Stored entries
*** Block opens ***

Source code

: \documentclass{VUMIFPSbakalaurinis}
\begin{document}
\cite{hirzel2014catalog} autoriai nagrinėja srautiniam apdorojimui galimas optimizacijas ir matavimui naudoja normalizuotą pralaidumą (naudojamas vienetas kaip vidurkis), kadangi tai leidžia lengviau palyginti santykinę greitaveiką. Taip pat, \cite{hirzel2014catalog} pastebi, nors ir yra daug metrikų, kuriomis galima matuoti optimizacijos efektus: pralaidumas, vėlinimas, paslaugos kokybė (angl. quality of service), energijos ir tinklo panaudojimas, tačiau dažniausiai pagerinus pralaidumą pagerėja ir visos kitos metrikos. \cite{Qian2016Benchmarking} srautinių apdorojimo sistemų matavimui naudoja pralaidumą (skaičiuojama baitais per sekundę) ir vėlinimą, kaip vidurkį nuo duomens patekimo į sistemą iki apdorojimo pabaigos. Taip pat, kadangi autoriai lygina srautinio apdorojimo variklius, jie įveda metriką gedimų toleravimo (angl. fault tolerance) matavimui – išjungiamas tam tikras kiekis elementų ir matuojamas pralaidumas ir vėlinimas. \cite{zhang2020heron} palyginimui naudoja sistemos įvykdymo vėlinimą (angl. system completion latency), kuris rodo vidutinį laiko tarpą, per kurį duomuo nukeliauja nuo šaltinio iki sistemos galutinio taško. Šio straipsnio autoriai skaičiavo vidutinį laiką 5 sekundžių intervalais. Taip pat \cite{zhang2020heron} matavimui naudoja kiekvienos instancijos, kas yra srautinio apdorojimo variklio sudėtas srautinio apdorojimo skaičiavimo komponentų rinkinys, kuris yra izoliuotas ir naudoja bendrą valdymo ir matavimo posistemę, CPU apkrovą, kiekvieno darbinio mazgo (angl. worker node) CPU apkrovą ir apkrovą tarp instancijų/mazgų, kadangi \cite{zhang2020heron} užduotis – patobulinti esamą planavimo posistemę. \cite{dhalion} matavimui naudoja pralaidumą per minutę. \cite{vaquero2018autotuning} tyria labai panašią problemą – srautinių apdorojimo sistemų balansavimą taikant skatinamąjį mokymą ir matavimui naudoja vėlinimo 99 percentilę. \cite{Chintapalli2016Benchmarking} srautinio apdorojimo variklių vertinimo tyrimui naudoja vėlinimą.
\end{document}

*** Block closes ***

Your reply must reproduce all records above exactly.

Source code

: \documentclass{VUMIFPSbakalaurinis}
\begin{document}
\cite{hirzel2014catalog} autoriai nagrinėja srautiniam apdorojimui galimas optimizacijas ir matavimui naudoja normalizuotą pralaidumą (naudojamas vienetas kaip vidurkis), kadangi tai leidžia lengviau palyginti santykinę greitaveiką. Taip pat, \cite{hirzel2014catalog} pastebi, nors ir yra daug metrikų, kuriomis galima matuoti optimizacijos efektus: pralaidumas, vėlinimas, paslaugos kokybė (angl. quality of service), energijos ir tinklo panaudojimas, tačiau dažniausiai pagerinus pralaidumą pagerėja ir visos kitos metrikos. \cite{Qian2016Benchmarking} srautinių apdorojimo sistemų matavimui naudoja pralaidumą (skaičiuojama baitais per sekundę) ir vėlinimą, kaip vidurkį nuo duomens patekimo į sistemą iki apdorojimo pabaigos. Taip pat, kadangi autoriai lygina srautinio apdorojimo variklius, jie įveda metriką gedimų toleravimo (angl. fault tolerance) matavimui – išjungiamas tam tikras kiekis elementų ir matuojamas pralaidumas ir vėlinimas. \cite{zhang2020heron} palyginimui naudoja sistemos įvykdymo vėlinimą (angl. system completion latency), kuris rodo vidutinį laiko tarpą, per kurį duomuo nukeliauja nuo šaltinio iki sistemos galutinio taško. Šio straipsnio autoriai skaičiavo vidutinį laiką 5 sekundžių intervalais. Taip pat \cite{zhang2020heron} matavimui naudoja kiekvienos instancijos, kas yra srautinio apdorojimo variklio sudėtas srautinio apdorojimo skaičiavimo komponentų rinkinys, kuris yra izoliuotas ir naudoja bendrą valdymo ir matavimo posistemę, CPU apkrovą, kiekvieno darbinio mazgo (angl. worker node) CPU apkrovą ir apkrovą tarp instancijų/mazgų, kadangi \cite{zhang2020heron} užduotis – patobulinti esamą planavimo posistemę. \cite{dhalion} matavimui naudoja pralaidumą per minutę. \cite{vaquero2018autotuning} tyria labai panašią problemą – srautinių apdorojimo sistemų balansavimą taikant skatinamąjį mokymą ir matavimui naudoja vėlinimo 99 percentilę. \cite{Chintapalli2016Benchmarking} srautinio apdorojimo variklių vertinimo tyrimui naudoja vėlinimą.
\end{document}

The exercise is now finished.